Frostingen
- Type: Local newspaper
- Format: Tabloid and online
- Founder: Viktor Mostad
- Founded: 1919
- Language: Norwegian
- Headquarters: Frosta Municipality
- Circulation: 1,422 (as of 2013)
- Website: frostingen.no

= Frostingen =

Newspaper in Frosta, Norway

Frostingen is a local online and weekly print newspaper in published in Frosta Municipality, Norway. Published by Frostingen AS, it covers Frosta as well as the area of Åsen in Levanger Municipality. The newspaper was founded in 1919, remains independently owned and has always been politically neutral.

==History and profile==
The first attempts at establishing a local newspaper for Frosta were taken by the Agrarian Association in 1909. They were able to collect funds to publish a single issue of Frosta Avis, but were not able to publish any further issues.

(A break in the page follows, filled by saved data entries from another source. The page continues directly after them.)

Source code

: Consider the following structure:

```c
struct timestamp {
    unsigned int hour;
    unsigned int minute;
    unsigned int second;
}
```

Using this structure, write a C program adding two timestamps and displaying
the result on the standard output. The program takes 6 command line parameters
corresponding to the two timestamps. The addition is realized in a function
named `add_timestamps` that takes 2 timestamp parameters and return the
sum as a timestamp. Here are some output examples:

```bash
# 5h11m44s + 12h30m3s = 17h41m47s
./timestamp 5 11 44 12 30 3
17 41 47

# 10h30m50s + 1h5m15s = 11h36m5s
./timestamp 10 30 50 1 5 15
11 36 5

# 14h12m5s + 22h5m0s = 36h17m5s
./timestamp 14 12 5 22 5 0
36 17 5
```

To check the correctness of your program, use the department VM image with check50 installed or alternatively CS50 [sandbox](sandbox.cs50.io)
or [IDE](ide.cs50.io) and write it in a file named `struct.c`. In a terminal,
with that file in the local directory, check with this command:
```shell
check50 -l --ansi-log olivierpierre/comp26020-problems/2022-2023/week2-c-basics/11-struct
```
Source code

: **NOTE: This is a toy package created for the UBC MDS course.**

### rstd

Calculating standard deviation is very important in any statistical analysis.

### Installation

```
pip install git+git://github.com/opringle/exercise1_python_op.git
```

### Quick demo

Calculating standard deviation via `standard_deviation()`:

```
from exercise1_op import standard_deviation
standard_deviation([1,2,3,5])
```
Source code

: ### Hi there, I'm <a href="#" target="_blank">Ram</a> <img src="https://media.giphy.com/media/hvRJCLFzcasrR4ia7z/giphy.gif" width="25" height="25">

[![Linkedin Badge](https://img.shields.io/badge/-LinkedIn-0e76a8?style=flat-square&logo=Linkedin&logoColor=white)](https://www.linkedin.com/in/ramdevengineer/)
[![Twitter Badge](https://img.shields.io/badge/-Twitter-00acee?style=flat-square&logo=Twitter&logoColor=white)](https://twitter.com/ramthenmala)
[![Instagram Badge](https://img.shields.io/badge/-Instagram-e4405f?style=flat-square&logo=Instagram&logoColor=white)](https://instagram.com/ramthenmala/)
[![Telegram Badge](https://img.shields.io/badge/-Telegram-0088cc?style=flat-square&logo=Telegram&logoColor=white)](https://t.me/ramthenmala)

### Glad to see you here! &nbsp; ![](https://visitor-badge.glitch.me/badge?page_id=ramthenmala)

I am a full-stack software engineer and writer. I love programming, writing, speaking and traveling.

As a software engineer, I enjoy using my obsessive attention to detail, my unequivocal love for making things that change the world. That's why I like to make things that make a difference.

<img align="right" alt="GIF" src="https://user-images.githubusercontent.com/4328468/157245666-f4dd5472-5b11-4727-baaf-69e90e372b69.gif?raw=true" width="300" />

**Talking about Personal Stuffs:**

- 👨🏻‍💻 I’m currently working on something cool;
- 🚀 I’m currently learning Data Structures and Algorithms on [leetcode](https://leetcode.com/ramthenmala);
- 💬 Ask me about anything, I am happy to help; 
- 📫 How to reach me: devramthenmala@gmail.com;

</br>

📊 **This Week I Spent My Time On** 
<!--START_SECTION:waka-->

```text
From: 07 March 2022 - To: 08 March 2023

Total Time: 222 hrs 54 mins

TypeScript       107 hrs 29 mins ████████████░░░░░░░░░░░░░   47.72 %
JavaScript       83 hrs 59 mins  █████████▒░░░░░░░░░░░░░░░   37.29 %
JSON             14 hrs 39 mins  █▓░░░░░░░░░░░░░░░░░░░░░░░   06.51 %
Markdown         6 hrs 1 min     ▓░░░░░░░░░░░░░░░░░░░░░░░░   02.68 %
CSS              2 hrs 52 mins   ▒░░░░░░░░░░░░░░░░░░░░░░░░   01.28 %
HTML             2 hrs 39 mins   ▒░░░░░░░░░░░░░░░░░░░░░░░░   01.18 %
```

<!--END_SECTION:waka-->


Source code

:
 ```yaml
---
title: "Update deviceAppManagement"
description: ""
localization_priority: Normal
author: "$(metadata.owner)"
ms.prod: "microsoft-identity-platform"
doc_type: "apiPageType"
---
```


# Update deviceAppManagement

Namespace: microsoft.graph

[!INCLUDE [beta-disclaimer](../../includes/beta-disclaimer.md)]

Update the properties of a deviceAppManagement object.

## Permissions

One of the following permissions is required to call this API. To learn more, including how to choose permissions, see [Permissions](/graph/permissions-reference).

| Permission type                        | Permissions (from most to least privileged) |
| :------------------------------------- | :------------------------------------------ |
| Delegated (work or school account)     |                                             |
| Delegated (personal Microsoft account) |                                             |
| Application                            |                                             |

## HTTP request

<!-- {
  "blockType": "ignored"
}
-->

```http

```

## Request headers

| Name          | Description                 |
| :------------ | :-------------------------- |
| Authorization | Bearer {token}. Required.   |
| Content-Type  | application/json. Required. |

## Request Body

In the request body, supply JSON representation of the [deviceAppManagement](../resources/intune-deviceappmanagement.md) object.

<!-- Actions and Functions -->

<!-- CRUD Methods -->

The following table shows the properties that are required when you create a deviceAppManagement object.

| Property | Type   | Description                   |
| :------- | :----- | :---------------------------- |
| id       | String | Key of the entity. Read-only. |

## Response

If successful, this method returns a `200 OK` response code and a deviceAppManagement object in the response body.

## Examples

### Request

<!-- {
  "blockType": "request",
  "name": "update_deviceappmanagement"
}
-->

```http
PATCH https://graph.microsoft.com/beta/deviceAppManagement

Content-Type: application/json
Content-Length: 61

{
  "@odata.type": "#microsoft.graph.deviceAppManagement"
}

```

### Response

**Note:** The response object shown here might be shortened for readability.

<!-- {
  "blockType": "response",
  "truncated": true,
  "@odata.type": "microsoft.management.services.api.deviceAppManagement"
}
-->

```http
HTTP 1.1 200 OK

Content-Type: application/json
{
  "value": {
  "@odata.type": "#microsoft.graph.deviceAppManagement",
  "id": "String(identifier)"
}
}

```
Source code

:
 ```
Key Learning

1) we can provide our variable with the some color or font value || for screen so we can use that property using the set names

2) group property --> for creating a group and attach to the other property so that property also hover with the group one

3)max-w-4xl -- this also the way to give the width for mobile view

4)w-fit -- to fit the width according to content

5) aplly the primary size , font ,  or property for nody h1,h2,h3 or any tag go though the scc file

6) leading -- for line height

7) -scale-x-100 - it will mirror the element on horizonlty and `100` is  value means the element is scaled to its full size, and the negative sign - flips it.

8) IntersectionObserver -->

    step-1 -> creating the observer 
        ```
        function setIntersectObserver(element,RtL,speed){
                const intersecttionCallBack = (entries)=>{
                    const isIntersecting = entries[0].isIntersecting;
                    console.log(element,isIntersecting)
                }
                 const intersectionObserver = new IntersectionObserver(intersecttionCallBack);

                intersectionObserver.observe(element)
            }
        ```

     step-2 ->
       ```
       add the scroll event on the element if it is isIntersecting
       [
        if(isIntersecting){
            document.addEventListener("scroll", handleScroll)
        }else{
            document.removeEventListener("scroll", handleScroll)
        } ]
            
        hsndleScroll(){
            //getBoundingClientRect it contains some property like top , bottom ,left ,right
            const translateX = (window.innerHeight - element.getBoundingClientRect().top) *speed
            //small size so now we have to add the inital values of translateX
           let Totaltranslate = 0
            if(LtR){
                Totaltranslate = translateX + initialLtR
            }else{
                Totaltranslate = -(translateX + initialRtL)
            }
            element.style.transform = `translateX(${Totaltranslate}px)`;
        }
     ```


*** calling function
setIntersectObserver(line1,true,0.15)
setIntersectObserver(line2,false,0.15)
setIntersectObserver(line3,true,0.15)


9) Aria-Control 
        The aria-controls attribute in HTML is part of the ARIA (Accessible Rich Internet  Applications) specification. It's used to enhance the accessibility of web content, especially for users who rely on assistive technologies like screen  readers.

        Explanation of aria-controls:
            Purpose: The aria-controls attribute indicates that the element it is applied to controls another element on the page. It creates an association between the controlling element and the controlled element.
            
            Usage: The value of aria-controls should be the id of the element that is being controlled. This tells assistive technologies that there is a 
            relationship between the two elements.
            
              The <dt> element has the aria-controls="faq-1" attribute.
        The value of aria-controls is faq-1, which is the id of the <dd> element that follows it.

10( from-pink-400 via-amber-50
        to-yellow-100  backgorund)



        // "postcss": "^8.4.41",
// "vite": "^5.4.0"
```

Frostingen was established by Viktor Mostad, who was also the inaugural editor. The first issue was published on 3 July 1919. The newspaper struggled financially from the onset. There were sold a fair number of advertisements, even to companies based in Trondheim, but this was not sufficient. The Youth Society therefore took an initiative to establish a limited company to operate the newspaper, and a board to oversee the editor. The board was adamant that the newspaper remain politically neutral, and had several disagreements with Mostad concerning his editorial line, resulting in him being fired in 1920 and replaced by Bjarne Rokseth.

From 1924, Frostingen got its own printing press, and no longer had to be printed in Trondheim. The printing press was situated in the home of Olav Juberg, who worked as typographer. He took over the role as editor from 1934.
During the Second World War, the newspaper was forced by the occupational forces to carry propaganda from Nasjonal Samling and the Third Reich. However, lack of paper meant that the newspaper was limited to a single sheet folded in four. Bjarne Juberg took over as editor after his brother in 1943.
In 2024, Frostingen entered a strategic cooperation with Amedia to use their technical platforms, but remained locally owned.
==Scope==
It covers Frosta Municipality and the Åsen area in Levanger Municipality and is published in tabloid format. The newspaper is independently owned. It has one weekly issue, on Thursdays.
In 2013 Frostingen had a circulation of 1,422 copies.